Original URL: http://www.dailystar.com/dailystar/opinion/9909.php

Defying No Child Left Behind
Arizona Daily Star
 2.15.2004

Section: Opinion
Arizona’s legislators are right to oppose President Bush’s “No Child Left Behind” plan, and to the degree they can be creative and persistent in getting their opposition heard, they will serve the state well. But they should stop short of outlawing participation in the federal program, as the House of Representatives appears ready to do.
 
The reason is simple: Money. A state already known for underfunding its public schools cannot afford to walk away from the $327 million in federal public school aid that comes to Arizona, even if some of that money comes tied with some fairly offensive strings.
 
Rep. Karen Johnson, R-Mesa, is sponsoring House Bill 2696, which prohibits Arizona schools from participating in the federal act that Bush made the centerpiece of his education agenda. The bill has 46 other sponsors in the House and Senate.
 
Many national education reform efforts have failed in recent decades, but none have imploded as quickly and as thoroughly as Bush’s plan.

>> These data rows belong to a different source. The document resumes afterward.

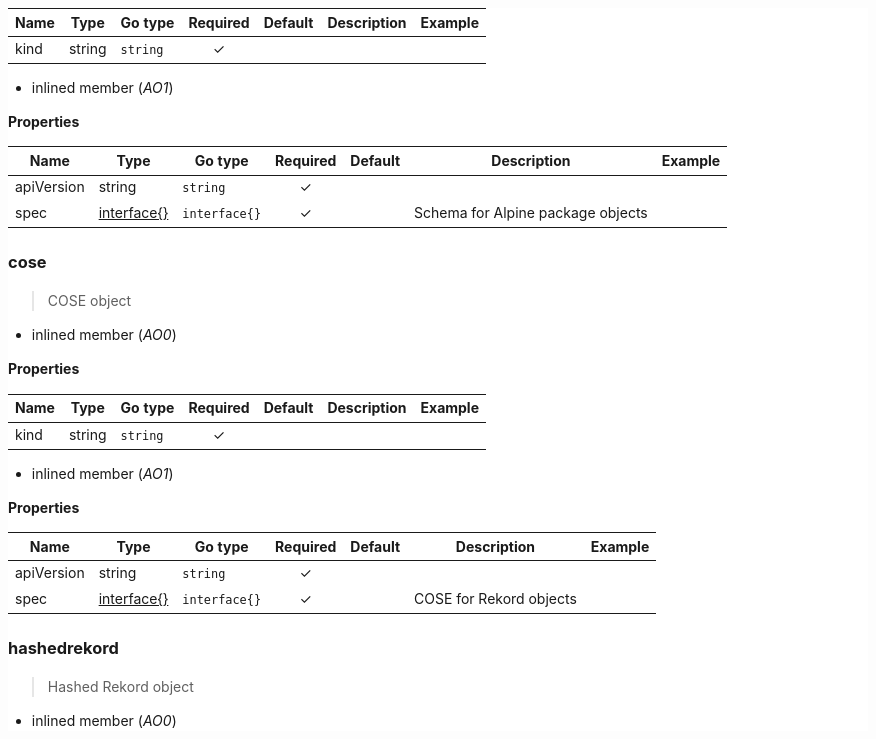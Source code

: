 | Name | Type | Go type | Required | Default | Description | Example |
|------|------|---------|:--------:| ------- |-------------|---------|
| kind | string| `string` | ✓ | |  |  |


* inlined member (*AO1*)



**Properties**

| Name | Type | Go type | Required | Default | Description | Example |
|------|------|---------|:--------:| ------- |-------------|---------|
| apiVersion | string| `string` | ✓ | |  |  |
| spec | [interface{}](#interface)| `interface{}` | ✓ | | Schema for Alpine package objects |  |



### <span id="cose"></span> cose


> COSE object
  




* inlined member (*AO0*)



**Properties**

| Name | Type | Go type | Required | Default | Description | Example |
|------|------|---------|:--------:| ------- |-------------|---------|
| kind | string| `string` | ✓ | |  |  |


* inlined member (*AO1*)



**Properties**

| Name | Type | Go type | Required | Default | Description | Example |
|------|------|---------|:--------:| ------- |-------------|---------|
| apiVersion | string| `string` | ✓ | |  |  |
| spec | [interface{}](#interface)| `interface{}` | ✓ | | COSE for Rekord objects |  |



### <span id="hashedrekord"></span> hashedrekord


> Hashed Rekord object
  




* inlined member (*AO0*)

It was criticized from the start as being underfunded and an inappropriate intrusion of the federal government into state responsibilities.
 
In recent months, however, that criticism has turned into active resistance - most remarkably, from a political point of view - by Republicans.
 
The Utah House Education Committee on Jan. 29, for instance, voted unanimously to withdraw from the national act. Nearly three-fourth of the Utah House seats are held by Republicans. Likewise, Virginia’s Republican-led House in January strongly approved a resolution calling the No Child Left Behind Act “the most sweeping federal intrusion into state and local control of education in the history of the United States.”
 
In other states, several districts have rejected the federal money rather than comply with the act. And at least seven states have passed resolutions criticizing the law or seeking waivers.
 
The criticisms are justified. President Bush has made no effort to provide sufficient money for the states to fully implement the far-reaching law with its requirements for student achievement as well as school staffing.
 
More narrowly, some of the law’s requirements are unrealistic, such as its mandate that states must bring every student up to proficiency in reading and math by 2014. That’s a standard experts say has never been achieved by any state or country.
 
Given that background, Johnson and other legislators are on solid ground in criticizing Bush’s program.
 
But reality has to intrude, too. Arizona cannot afford to walk away from federal money equal to a tenth of its public education budget. The feds, after all, are not asking the states to do anything immoral or even inappropriate.
 
So far, the Bush administration has tried to deflect the criticisms.
 
In one sense, this is a massive game of chicken to see who will waiver first, the states or the feds.
 
The stakes are very high - billions of dollars. But even though the feds control the dollars, the states ultimately may have the leverage.
 
This is an election year, after all, and Bush wants to be re-elected. The possibility of changes in the plan increase every time a Republican-led legislature or state speaks out.